The situation became so dire that Mr Wheeler had to sit down with his surviving son, Nate, and have a conversation with him about the reach of the conspiracy theories — his son didn’t understand how the suffering that was so raw and undeniable for them could be doubted by strangers.
“It was demeaning. It felt like being delegitimized in a way. It makes you feel like you don’t matter, like what you went through doesn’t matter,” Mr Wheeler said.
Although Jones never mentioned him by name, Mr Wheeler said his audience knew who he was referring to when the far-right Inforwar founder referenced “crisis actor.”
“Every time he uttered the words crisis actor, I know he was talking about me, and us,” Mr Wheeler said.
Despite Mr Wheeler’s initial reluctance to bolster his security, he eventually processed the scope of the situation and a Connecticut state trooper was assigned to drive the family.
Ms Lafferty told the court that she became aware of Jones’ conspiracy theories about Sandy Hook early on.
“Things would be mailed to my house.
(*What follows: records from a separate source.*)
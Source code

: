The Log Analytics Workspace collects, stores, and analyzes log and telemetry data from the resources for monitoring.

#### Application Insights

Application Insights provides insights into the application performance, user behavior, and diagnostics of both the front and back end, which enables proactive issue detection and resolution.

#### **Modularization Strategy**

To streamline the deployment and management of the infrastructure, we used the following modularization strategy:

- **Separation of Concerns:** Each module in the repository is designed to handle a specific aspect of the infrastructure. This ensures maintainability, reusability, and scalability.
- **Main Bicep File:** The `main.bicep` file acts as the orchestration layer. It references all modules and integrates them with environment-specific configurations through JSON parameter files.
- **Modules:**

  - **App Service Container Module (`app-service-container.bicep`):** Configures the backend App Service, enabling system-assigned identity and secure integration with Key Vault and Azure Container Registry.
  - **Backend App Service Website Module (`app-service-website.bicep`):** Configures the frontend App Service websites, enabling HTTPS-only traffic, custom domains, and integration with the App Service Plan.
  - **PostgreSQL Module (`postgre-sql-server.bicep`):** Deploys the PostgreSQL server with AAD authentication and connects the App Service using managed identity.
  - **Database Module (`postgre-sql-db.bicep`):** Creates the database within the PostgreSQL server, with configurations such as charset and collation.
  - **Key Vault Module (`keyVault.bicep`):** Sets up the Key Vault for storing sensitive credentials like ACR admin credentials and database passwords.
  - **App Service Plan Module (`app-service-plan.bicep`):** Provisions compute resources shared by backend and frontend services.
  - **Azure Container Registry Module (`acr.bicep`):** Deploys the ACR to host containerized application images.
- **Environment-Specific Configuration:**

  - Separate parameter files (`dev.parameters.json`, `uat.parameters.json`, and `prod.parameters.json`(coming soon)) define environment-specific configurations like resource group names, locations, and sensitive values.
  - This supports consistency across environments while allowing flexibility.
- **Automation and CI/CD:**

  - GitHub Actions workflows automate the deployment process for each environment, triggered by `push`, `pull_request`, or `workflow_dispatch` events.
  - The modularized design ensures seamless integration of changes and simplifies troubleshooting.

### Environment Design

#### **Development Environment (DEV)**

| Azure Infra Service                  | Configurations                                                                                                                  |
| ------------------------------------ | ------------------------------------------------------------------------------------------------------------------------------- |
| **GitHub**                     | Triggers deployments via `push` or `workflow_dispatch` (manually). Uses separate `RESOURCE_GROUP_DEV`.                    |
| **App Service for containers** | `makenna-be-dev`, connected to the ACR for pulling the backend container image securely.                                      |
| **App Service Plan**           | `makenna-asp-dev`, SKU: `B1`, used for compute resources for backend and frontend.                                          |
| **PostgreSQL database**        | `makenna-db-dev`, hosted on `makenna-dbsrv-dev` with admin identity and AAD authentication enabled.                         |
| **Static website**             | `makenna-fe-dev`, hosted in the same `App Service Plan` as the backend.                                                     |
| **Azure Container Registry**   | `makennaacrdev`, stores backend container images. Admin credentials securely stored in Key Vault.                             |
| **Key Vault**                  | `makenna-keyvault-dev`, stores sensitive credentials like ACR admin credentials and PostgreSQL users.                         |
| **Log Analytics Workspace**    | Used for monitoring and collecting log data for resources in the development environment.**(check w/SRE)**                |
There were threats of rape,” she said, adding that she had unsuccessfully tried to report the threats but was told by police nothing could be done about it. “I was told it wasn’t specific enough or they couldn’t track it.”
She began engaging with the internet sleuths who had cast doubt on the massacre and sent mages of her mother in a desperate attempt to prove that the 47-year-old devoted principal had been real, that she had been violently killed. Ms Lafferty, too, was called a “crisis actress.”
As the grieving families grappled with the aftermath of the tragedy and were forced to relieve their trauma by conspiracy theorists, Jones’s audience grew exponentially and company revenues increased dramatically, the defence has argued.
Jones has already been found liable for the claims he made in the aftermath of the 2012 massacre. Jurors will now decide how much he should pay relatives of eight victims and an FBI agent who responded to the scene.
He is expected to testify on Thursday.